I’m starting this thread to document something you guys will either love or hate but its happening. In this thread you will find the rebirth of what has to be the worst Cycle Truck every revived (that I know of). This bike was part of a group of bikes I rescued that sat in huge piles for MANY...




					thecabe.com


----------



## Sonic_scout (Feb 23, 2021)

tacochris said:


> Awesome!  O trust me if you think this one is good, you haven't gone thru my Cycle Truck build!  Lol
> 
> 
> 
> ...



Ok, wow. I didn't even consider cutting off bad parts of bikes and welding on diffrent parts, and the front fender! It was its own tragedy/love story all together. Amazing, incredible work. Makes me feel like I need to do this hobby more justice.


----------



## tacochris (Feb 23, 2021)

Sonic_scout said:


> Ok, wow. I didn't even consider cutting off bad parts of bikes and welding on diffrent parts, and the front fender! It was its own tragedy/love story all together. Amazing, incredible work. Makes me feel like I need to do this hobby more justice.

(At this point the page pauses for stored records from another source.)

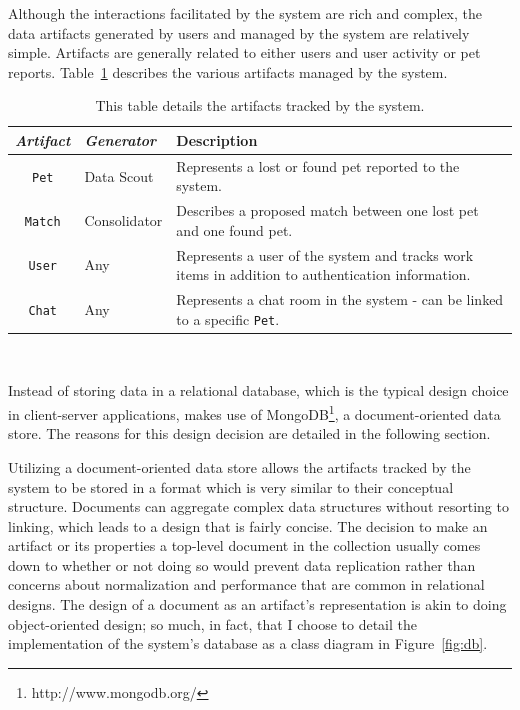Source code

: Although the interactions facilitated by the system are rich and complex, the data artifacts generated by users and managed by the system are relatively simple.  Artifacts are generally related to either users and user activity or pet reports.  Table~\ref{table:artifacts} describes the various artifacts managed by the system.

\begin{table}[htb]
    \caption[Artifacts]{
	This table details the artifacts tracked by the system.
	}
    \begin{center}
    \begin{tabular}{|| c | l | p{7cm} ||} \hline
	{\em Artifact} & \em Generator & Description \\  \hline \hline
	{\tt Pet} & Data Scout & Represents a lost or found pet reported to the system. \\ \hline
	{\tt Match} & Consolidator & Describes a proposed match between one lost pet and one found pet. \\ \hline
	{\tt User} & Any & Represents a user of the system and tracks work items in addition to authentication information.  \\ \hline
	{\tt Chat} & Any & Represents a chat room in the system - can be linked to a specific {\tt Pet}. \\ \hline
	\end{tabular}
   \\ \rule{0mm}{5mm}
	\end{center}
	 \label{table:artifacts}
\end{table}

Instead of storing data in a relational database, which is the typical design choice in client-server applications, \nplh{} makes use of MongoDB\footnote{http://www.mongodb.org/}, a document-oriented data store.  The reasons for this design decision are detailed in the following section.

Utilizing a document-oriented data store allows the artifacts tracked by the system to be stored in a format which is very similar to their conceptual structure.  Documents can aggregate complex data structures without resorting to linking, which leads to a design that is fairly concise.  The decision to make an artifact or its properties a top-level document in the collection usually comes down to whether or not doing so would prevent data replication rather than concerns about normalization and performance that are common in relational designs.  The design of a document as an artifact's representation is akin to doing object-oriented design; so much, in fact, that I choose to detail the implementation of the system's database as a class diagram in Figure~\ref{fig:db}.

Thanks for checking it out!  I get called crazy all the time because I will save the worst looking bikes but there is something in my personality that helps me see beauty in the forgotten and unloved.  I like that fact that what I do makes people look at their "parts bikes" a little differently.


----------



## Rivnut (Feb 23, 2021)

Here's a picture of a '60 that I recently finished.  Started off about where you did but had to free the headset from the welds holding it to the stem.


----------



## coasterbrakejunkie1969 (Feb 23, 2021)

Rivnut said:


> Here's a picture of a '60 that I recently finished.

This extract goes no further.